(Beginning of Records for this exercise)
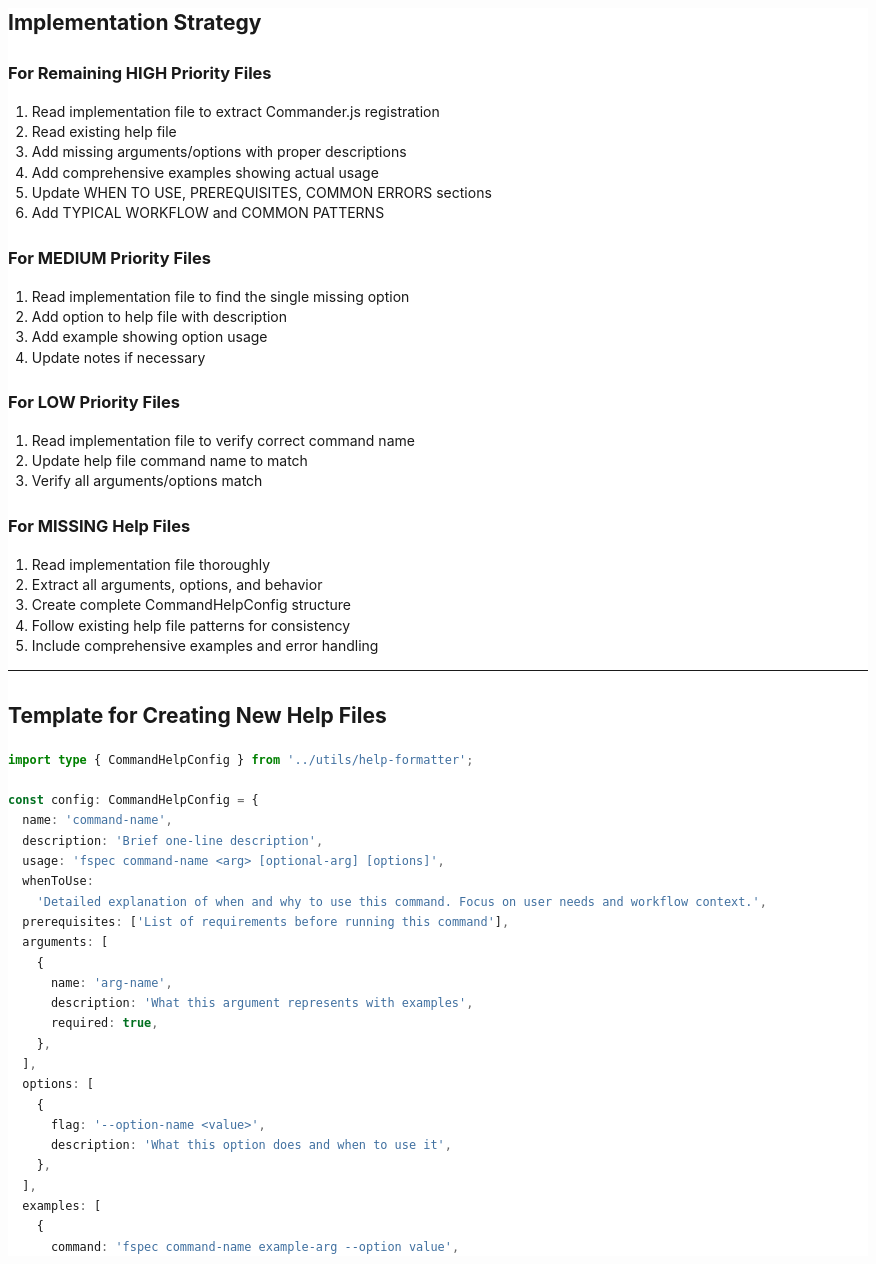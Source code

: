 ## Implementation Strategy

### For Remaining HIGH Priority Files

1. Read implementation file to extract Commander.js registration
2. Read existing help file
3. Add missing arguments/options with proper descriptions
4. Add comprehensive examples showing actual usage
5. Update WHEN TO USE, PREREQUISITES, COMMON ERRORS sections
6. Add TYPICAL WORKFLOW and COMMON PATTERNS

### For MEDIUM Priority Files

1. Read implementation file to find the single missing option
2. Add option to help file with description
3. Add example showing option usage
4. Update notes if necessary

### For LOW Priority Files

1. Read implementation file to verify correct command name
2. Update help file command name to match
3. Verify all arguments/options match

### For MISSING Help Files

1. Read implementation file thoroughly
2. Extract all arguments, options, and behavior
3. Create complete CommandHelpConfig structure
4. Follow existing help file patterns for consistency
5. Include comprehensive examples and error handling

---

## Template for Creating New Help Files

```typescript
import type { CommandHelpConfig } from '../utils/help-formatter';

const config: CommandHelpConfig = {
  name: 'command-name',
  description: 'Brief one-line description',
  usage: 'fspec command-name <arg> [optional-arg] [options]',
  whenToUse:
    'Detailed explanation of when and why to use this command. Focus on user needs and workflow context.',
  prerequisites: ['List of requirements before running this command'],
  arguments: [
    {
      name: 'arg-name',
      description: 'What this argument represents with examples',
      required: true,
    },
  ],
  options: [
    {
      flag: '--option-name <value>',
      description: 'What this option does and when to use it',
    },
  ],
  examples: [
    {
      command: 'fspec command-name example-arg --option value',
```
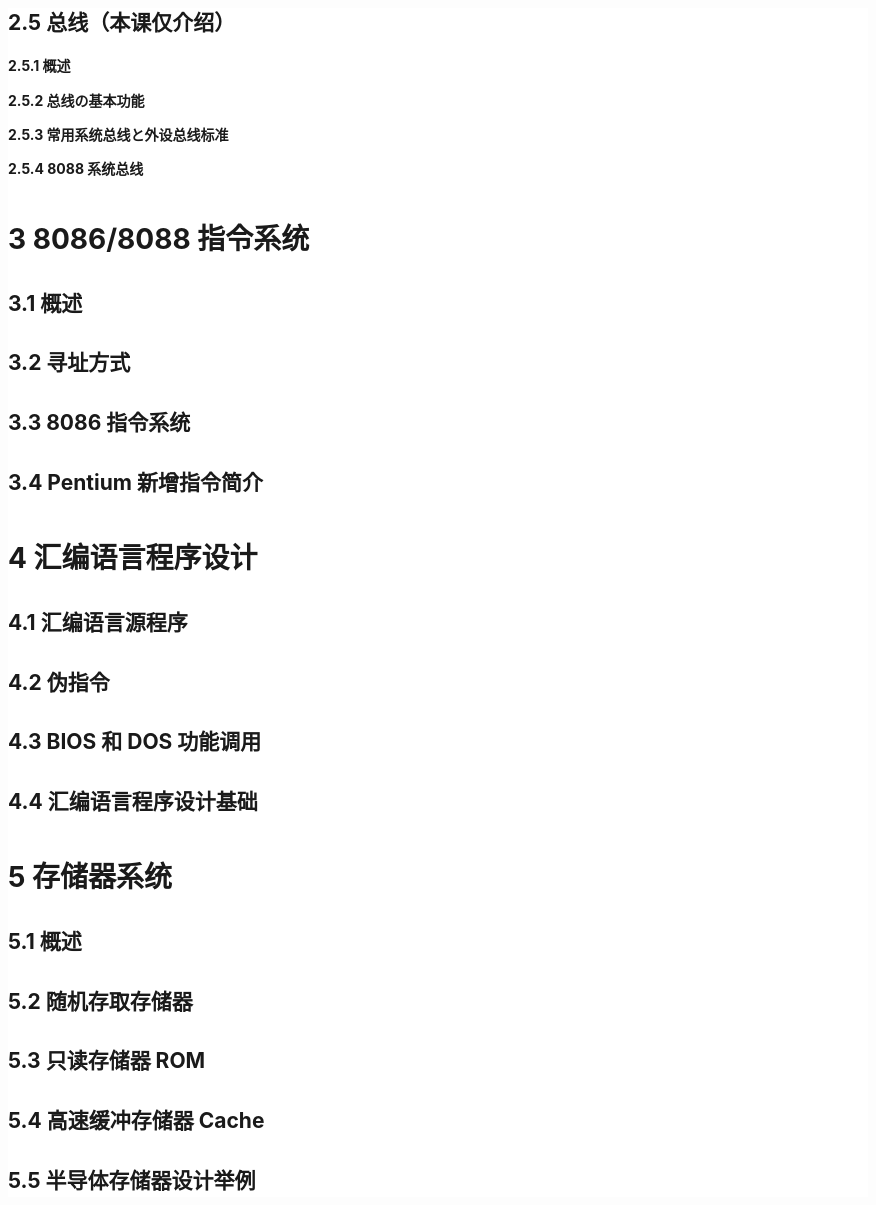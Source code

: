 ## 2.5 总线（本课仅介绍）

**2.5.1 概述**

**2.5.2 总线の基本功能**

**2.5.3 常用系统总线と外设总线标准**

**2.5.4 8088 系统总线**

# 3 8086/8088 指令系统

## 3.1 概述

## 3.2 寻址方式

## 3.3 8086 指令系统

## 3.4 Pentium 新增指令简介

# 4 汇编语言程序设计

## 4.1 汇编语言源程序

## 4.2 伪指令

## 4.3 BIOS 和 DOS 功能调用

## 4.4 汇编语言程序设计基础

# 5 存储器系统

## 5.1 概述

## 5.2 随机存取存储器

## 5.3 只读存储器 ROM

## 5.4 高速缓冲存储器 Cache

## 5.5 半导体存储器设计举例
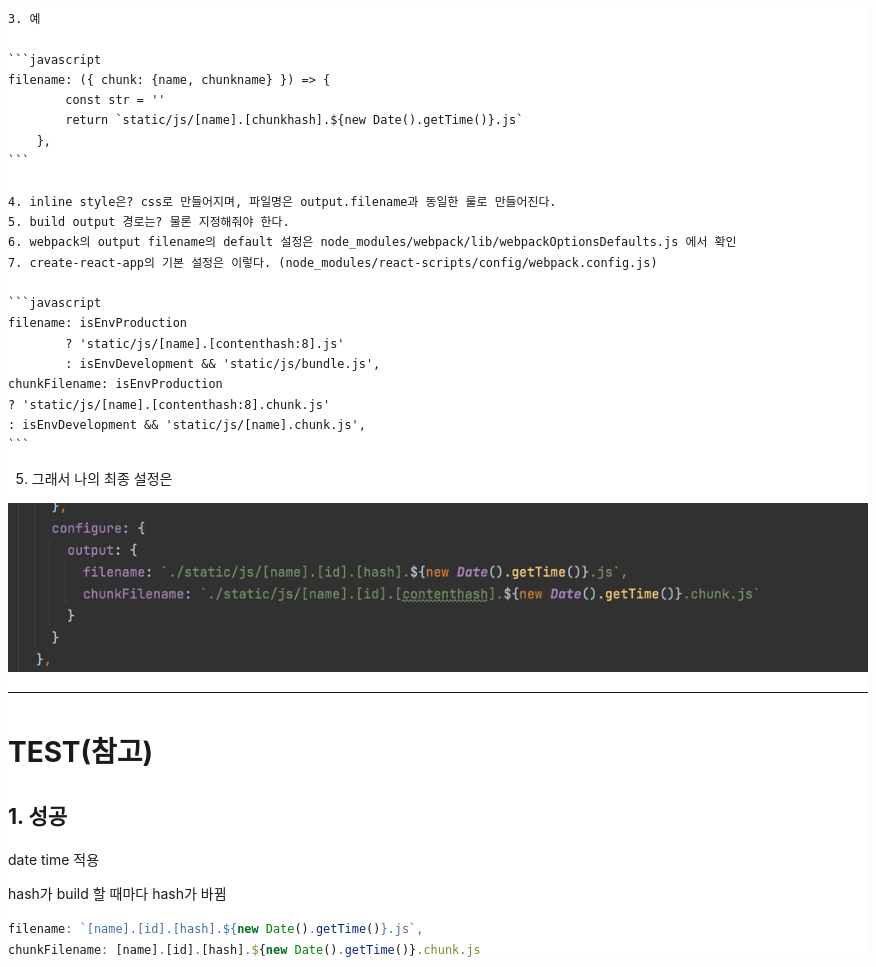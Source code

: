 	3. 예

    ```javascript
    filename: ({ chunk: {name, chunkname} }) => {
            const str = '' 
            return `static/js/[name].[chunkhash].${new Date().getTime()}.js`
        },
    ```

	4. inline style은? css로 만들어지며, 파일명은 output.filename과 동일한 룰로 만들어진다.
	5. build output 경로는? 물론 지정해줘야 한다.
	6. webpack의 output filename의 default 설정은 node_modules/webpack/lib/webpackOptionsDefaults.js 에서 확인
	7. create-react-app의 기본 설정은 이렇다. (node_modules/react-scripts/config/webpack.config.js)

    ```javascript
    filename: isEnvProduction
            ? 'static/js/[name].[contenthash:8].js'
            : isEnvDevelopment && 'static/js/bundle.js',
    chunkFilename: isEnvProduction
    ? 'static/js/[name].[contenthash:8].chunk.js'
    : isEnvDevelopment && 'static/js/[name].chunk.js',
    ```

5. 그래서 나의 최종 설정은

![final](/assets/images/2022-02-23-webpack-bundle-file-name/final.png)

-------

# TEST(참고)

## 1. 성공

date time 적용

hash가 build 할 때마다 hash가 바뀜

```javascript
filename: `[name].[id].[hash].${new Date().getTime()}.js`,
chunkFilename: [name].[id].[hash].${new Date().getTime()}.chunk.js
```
(End of Records for this exercise)
Problem description: Reproduce every line of the data above, exactly as it stands, but not the pictures.

Completed exercise:
Source code

: ## Implementation Strategy

### For Remaining HIGH Priority Files

1. Read implementation file to extract Commander.js registration
2. Read existing help file
3. Add missing arguments/options with proper descriptions
4. Add comprehensive examples showing actual usage
5. Update WHEN TO USE, PREREQUISITES, COMMON ERRORS sections
6. Add TYPICAL WORKFLOW and COMMON PATTERNS

### For MEDIUM Priority Files

1. Read implementation file to find the single missing option
2. Add option to help file with description
3. Add example showing option usage
4. Update notes if necessary

### For LOW Priority Files

1. Read implementation file to verify correct command name
2. Update help file command name to match
3. Verify all arguments/options match

### For MISSING Help Files

1. Read implementation file thoroughly
2. Extract all arguments, options, and behavior
3. Create complete CommandHelpConfig structure
4. Follow existing help file patterns for consistency
5. Include comprehensive examples and error handling

---

## Template for Creating New Help Files

```typescript
import type { CommandHelpConfig } from '../utils/help-formatter';

const config: CommandHelpConfig = {
  name: 'command-name',
  description: 'Brief one-line description',
  usage: 'fspec command-name <arg> [optional-arg] [options]',
  whenToUse:
    'Detailed explanation of when and why to use this command. Focus on user needs and workflow context.',
  prerequisites: ['List of requirements before running this command'],
  arguments: [
    {
      name: 'arg-name',
      description: 'What this argument represents with examples',
      required: true,
    },
  ],
  options: [
    {
      flag: '--option-name <value>',
      description: 'What this option does and when to use it',
    },
  ],
  examples: [
    {
      command: 'fspec command-name example-arg --option value',
```
Source code

: ## 2.5 总线（本课仅介绍）

**2.5.1 概述**

**2.5.2 总线の基本功能**

**2.5.3 常用系统总线と外设总线标准**

**2.5.4 8088 系统总线**

# 3 8086/8088 指令系统

## 3.1 概述

## 3.2 寻址方式

## 3.3 8086 指令系统

## 3.4 Pentium 新增指令简介

# 4 汇编语言程序设计

## 4.1 汇编语言源程序

## 4.2 伪指令

## 4.3 BIOS 和 DOS 功能调用

## 4.4 汇编语言程序设计基础

# 5 存储器系统

## 5.1 概述

## 5.2 随机存取存储器

## 5.3 只读存储器 ROM

## 5.4 高速缓冲存储器 Cache

## 5.5 半导体存储器设计举例
Source code

: 	3. 예

    ```javascript
    filename: ({ chunk: {name, chunkname} }) => {
            const str = '' 
            return `static/js/[name].[chunkhash].${new Date().getTime()}.js`
        },
    ```

	4. inline style은? css로 만들어지며, 파일명은 output.filename과 동일한 룰로 만들어진다.
	5. build output 경로는? 물론 지정해줘야 한다.
	6. webpack의 output filename의 default 설정은 node_modules/webpack/lib/webpackOptionsDefaults.js 에서 확인
	7. create-react-app의 기본 설정은 이렇다. (node_modules/react-scripts/config/webpack.config.js)

    ```javascript
    filename: isEnvProduction
            ? 'static/js/[name].[contenthash:8].js'
            : isEnvDevelopment && 'static/js/bundle.js',
    chunkFilename: isEnvProduction
    ? 'static/js/[name].[contenthash:8].chunk.js'
    : isEnvDevelopment && 'static/js/[name].chunk.js',
    ```

5. 그래서 나의 최종 설정은

![final](/assets/images/2022-02-23-webpack-bundle-file-name/final.png)

-------

# TEST(참고)

## 1. 성공

date time 적용

hash가 build 할 때마다 hash가 바뀜

```javascript
filename: `[name].[id].[hash].${new Date().getTime()}.js`,
chunkFilename: [name].[id].[hash].${new Date().getTime()}.chunk.js
```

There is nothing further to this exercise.